### Instructions to follow
Go through the entries below and return every line that contains "systemer".

^^^^^^^^^^^^^^^^

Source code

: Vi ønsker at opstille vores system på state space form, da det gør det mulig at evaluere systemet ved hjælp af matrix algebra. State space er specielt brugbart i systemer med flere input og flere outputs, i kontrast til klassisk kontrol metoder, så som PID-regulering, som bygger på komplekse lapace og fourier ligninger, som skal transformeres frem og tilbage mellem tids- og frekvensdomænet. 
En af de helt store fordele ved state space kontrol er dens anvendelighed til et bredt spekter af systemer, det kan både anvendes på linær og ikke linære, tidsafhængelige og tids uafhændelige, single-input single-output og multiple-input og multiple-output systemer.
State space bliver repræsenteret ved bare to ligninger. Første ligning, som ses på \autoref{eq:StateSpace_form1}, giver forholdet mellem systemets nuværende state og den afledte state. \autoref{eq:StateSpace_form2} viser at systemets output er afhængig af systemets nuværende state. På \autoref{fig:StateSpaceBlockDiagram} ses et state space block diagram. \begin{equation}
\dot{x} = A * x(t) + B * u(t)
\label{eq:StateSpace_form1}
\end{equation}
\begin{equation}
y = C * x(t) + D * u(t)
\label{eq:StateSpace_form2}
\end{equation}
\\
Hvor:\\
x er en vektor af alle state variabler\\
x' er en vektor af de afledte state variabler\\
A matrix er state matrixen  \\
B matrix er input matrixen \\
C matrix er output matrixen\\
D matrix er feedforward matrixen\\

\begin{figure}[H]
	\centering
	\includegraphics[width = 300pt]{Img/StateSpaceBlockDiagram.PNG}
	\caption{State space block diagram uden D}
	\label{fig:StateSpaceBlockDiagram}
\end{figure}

^^^^^^^^^^^^^^^^

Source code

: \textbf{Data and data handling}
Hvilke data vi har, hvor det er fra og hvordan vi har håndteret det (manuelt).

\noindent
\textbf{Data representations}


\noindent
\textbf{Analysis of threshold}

^^^^^^^^^^^^^^^^

### Solved exercise
: Vi ønsker at opstille vores system på state space form, da det gør det mulig at evaluere systemet ved hjælp af matrix algebra. State space er specielt brugbart i systemer med flere input og flere outputs, i kontrast til klassisk kontrol metoder, så som PID-regulering, som bygger på komplekse lapace og fourier ligninger, som skal transformeres frem og tilbage mellem tids- og frekvensdomænet. 
En af de helt store fordele ved state space kontrol er dens anvendelighed til et bredt spekter af systemer, det kan både anvendes på linær og ikke linære, tidsafhængelige og tids uafhændelige, single-input single-output og multiple-input og multiple-output systemer.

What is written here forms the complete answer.